INSTRUCTIONS TO FOLLOW: Which lines in the data below contain the word "five"? Return each of them.

DATA TO EXAMINE:
BEGIN
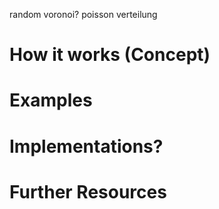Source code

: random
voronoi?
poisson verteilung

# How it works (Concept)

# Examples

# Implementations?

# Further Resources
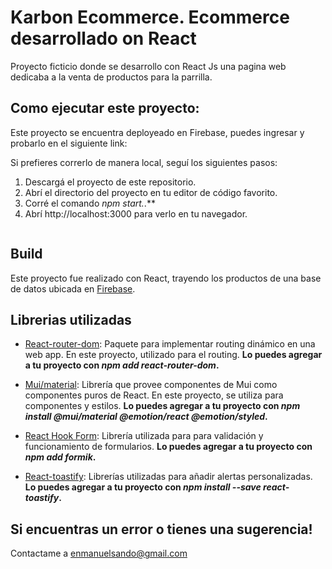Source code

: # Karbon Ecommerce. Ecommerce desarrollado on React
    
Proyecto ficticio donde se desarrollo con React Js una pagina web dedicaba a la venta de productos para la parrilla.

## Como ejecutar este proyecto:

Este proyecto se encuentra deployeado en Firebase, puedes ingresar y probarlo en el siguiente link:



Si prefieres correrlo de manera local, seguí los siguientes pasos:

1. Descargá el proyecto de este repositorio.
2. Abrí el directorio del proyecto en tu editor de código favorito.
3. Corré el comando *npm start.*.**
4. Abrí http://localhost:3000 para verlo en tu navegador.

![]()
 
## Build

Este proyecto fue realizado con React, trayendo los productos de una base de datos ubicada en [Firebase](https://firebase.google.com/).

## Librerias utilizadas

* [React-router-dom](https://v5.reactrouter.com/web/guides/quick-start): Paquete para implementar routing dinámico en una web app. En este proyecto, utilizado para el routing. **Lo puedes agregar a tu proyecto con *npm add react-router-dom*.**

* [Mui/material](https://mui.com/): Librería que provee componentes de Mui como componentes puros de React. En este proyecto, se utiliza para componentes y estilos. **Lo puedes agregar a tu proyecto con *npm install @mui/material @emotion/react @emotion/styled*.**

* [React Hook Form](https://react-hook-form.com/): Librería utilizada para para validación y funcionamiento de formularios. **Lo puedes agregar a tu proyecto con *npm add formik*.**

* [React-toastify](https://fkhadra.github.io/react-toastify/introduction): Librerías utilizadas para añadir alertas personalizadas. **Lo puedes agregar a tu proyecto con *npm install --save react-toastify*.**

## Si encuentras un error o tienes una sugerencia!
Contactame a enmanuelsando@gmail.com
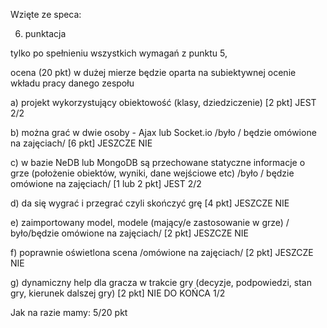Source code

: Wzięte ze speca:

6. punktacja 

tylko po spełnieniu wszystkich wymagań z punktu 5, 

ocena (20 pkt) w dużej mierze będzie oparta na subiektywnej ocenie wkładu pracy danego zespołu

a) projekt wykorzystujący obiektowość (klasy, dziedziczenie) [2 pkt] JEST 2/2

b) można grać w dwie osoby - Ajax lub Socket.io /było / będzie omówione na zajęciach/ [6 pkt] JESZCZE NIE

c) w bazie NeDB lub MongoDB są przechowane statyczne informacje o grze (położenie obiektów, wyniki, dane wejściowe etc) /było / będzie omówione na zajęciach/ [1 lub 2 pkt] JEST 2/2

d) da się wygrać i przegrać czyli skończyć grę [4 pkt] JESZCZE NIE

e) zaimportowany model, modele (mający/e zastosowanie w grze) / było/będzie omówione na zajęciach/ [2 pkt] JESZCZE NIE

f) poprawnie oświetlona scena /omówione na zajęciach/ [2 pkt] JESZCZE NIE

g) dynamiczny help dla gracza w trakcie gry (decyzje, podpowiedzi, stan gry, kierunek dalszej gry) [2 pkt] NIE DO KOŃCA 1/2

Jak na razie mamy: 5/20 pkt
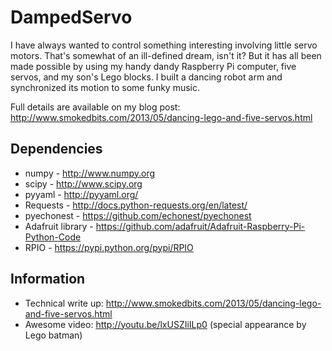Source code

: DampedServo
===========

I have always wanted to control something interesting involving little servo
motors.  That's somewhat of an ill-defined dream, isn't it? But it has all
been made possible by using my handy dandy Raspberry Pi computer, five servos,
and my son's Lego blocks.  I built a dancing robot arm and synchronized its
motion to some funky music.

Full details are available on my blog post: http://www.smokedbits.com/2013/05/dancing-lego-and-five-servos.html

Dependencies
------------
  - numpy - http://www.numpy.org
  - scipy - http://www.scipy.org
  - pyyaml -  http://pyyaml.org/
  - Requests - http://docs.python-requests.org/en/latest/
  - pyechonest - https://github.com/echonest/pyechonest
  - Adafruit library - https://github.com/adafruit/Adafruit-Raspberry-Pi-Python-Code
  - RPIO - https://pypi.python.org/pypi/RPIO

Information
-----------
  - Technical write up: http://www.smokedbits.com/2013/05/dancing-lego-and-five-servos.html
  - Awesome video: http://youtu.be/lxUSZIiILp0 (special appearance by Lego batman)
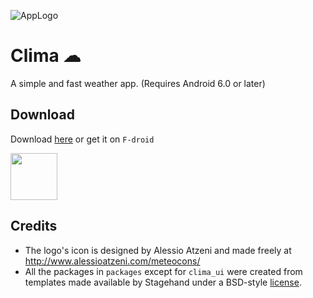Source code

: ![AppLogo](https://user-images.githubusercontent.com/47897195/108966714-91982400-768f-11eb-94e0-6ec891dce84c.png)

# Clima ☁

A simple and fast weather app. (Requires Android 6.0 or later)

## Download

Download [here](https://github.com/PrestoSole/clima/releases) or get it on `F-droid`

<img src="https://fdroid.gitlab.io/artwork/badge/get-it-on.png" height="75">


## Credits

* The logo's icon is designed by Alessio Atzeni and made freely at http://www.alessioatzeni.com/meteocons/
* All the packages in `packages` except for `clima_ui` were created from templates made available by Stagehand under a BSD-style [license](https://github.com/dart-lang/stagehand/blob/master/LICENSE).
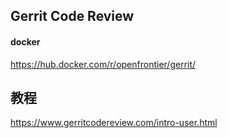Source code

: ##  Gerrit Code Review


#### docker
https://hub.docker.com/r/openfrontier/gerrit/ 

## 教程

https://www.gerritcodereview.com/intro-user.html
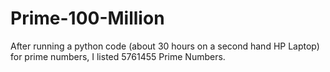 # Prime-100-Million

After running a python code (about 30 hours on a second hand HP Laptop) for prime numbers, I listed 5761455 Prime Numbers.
END
ANSWER BOX:
been made possible by using my handy dandy Raspberry Pi computer, five servos,
Full details are available on my blog post: http://www.smokedbits.com/2013/05/dancing-lego-and-five-servos.html
  - Technical write up: http://www.smokedbits.com/2013/05/dancing-lego-and-five-servos.html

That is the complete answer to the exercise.